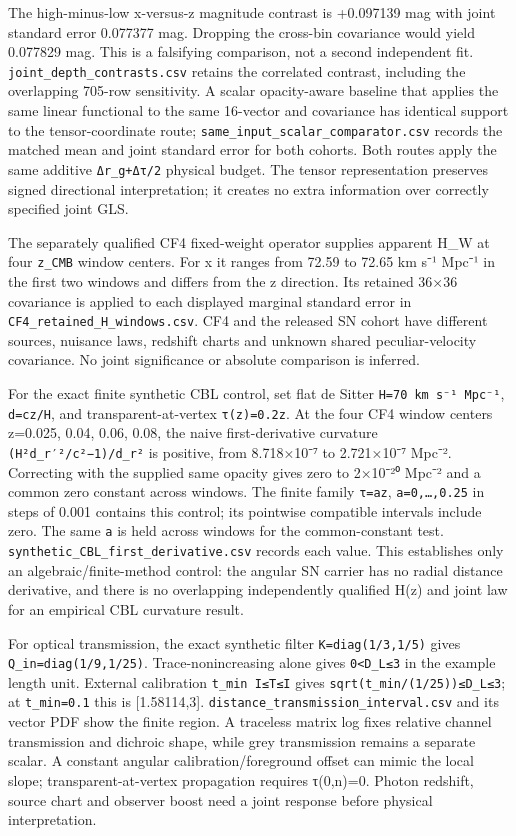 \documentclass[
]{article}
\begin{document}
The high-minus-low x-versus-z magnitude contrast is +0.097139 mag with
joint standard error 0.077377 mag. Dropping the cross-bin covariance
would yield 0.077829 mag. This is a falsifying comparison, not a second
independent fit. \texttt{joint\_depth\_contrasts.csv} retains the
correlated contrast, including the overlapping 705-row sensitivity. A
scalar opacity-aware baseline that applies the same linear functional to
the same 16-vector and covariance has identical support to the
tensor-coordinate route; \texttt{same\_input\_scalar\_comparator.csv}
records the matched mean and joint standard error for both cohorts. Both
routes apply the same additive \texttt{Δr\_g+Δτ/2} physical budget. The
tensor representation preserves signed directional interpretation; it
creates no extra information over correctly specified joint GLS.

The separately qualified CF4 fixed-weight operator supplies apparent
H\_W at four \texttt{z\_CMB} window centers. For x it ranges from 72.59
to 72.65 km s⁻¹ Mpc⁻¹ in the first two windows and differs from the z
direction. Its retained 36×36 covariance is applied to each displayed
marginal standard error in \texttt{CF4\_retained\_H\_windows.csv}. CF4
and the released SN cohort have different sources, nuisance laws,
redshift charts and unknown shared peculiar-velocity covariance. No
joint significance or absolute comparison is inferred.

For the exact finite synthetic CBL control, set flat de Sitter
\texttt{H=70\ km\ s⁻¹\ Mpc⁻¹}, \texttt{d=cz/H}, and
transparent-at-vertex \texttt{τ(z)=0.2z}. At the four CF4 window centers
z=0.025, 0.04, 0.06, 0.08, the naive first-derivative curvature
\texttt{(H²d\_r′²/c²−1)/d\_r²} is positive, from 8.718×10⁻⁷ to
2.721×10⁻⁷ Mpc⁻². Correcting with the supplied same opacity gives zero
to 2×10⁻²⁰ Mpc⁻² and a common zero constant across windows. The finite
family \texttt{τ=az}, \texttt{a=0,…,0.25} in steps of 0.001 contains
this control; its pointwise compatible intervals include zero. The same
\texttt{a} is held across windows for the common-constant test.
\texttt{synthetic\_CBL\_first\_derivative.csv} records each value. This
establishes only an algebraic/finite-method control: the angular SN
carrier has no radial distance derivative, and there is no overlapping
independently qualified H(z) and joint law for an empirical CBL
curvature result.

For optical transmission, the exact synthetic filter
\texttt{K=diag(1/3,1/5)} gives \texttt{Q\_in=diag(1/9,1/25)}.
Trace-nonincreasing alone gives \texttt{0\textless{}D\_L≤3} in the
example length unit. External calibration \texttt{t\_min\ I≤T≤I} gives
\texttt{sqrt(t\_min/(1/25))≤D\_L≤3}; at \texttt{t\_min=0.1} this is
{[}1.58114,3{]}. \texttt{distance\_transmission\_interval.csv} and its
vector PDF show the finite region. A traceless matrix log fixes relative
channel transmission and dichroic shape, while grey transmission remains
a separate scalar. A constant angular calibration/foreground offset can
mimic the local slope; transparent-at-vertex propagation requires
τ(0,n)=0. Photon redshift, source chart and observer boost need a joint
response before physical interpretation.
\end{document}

☆ ☆ ☆ ☆ ☆

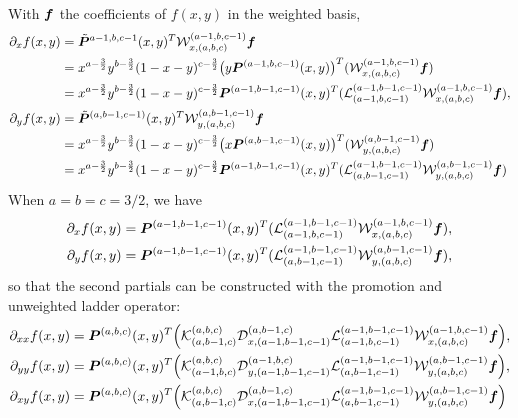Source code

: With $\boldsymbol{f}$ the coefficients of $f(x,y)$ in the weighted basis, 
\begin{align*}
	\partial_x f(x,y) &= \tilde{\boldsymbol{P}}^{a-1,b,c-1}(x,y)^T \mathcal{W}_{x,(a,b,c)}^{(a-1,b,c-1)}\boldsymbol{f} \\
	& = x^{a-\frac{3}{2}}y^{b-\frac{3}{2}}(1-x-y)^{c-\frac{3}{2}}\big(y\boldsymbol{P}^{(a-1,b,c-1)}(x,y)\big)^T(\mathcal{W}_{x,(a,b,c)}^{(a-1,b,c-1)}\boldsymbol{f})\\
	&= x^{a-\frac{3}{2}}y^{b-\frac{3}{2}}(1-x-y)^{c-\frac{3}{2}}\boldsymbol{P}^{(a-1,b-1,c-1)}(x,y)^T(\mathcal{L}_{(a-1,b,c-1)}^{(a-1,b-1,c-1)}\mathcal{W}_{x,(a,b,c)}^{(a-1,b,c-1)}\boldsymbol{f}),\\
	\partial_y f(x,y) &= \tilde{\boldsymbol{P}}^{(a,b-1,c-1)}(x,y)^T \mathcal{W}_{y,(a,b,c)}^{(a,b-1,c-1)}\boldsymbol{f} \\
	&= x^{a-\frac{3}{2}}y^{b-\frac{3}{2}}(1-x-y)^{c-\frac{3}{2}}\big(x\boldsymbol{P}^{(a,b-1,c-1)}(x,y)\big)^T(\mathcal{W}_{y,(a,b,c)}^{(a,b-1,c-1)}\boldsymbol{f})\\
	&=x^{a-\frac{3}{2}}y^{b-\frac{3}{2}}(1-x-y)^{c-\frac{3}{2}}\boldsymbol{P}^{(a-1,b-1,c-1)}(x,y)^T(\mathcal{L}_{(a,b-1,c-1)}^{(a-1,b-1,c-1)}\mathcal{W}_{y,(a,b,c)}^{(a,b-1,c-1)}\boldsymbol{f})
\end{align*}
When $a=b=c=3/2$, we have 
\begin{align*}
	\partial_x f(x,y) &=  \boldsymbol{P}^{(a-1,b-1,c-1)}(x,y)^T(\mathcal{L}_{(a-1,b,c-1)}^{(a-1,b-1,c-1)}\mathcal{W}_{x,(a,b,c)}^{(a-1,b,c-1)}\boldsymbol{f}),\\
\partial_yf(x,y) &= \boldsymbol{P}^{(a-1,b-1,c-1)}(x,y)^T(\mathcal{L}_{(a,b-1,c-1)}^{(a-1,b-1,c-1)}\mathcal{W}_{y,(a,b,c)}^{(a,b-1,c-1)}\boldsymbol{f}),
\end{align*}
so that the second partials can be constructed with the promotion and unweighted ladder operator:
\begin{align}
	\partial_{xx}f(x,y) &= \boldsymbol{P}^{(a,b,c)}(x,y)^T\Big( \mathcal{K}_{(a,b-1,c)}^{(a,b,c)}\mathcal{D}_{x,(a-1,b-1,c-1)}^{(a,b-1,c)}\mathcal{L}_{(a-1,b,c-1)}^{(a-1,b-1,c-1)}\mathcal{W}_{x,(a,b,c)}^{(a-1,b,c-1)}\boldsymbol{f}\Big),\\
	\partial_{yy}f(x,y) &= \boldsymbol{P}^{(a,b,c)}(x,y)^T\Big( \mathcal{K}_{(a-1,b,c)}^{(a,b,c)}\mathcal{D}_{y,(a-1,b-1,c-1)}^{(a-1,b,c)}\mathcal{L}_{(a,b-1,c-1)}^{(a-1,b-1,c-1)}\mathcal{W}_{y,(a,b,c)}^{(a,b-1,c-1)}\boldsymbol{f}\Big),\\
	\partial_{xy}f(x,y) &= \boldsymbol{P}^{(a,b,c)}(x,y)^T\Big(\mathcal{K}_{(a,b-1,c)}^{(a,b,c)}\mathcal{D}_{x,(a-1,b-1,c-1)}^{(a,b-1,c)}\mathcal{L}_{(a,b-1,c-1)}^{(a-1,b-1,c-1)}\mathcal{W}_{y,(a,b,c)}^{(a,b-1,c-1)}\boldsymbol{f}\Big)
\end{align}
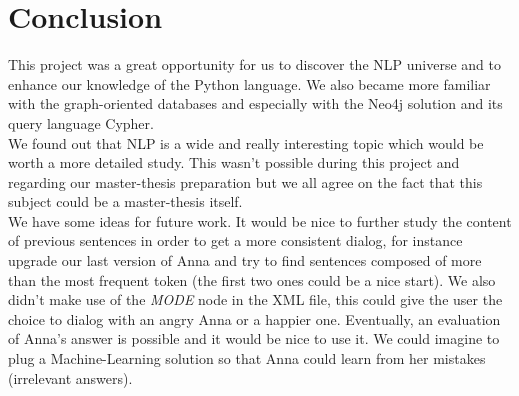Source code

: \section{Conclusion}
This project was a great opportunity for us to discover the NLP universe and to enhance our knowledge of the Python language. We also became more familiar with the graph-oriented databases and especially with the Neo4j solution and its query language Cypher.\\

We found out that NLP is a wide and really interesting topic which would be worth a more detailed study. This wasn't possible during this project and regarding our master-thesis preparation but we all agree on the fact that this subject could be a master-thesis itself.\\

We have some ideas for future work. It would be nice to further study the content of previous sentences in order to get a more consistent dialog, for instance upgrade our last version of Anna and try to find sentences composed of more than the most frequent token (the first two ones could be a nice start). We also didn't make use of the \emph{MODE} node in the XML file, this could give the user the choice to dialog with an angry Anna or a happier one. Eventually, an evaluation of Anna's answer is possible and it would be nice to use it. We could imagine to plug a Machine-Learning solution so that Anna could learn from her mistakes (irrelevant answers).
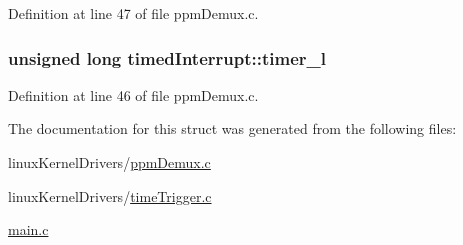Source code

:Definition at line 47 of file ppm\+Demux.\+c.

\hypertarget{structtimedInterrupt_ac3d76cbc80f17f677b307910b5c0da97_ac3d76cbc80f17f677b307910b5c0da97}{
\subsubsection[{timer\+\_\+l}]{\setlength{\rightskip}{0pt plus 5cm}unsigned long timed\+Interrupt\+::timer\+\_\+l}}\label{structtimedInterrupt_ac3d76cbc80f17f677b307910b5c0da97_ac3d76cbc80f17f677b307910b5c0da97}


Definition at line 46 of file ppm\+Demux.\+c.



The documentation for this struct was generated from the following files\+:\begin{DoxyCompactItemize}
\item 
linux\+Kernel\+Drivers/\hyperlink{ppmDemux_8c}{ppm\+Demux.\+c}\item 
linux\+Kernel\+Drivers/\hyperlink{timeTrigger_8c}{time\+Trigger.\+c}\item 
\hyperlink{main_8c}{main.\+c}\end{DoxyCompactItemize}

☆ ☆ ☆ ☆ ☆

*Task description*:
The answer should be nothing but the number of lines above that contain "covariance".

*Written solution*:
4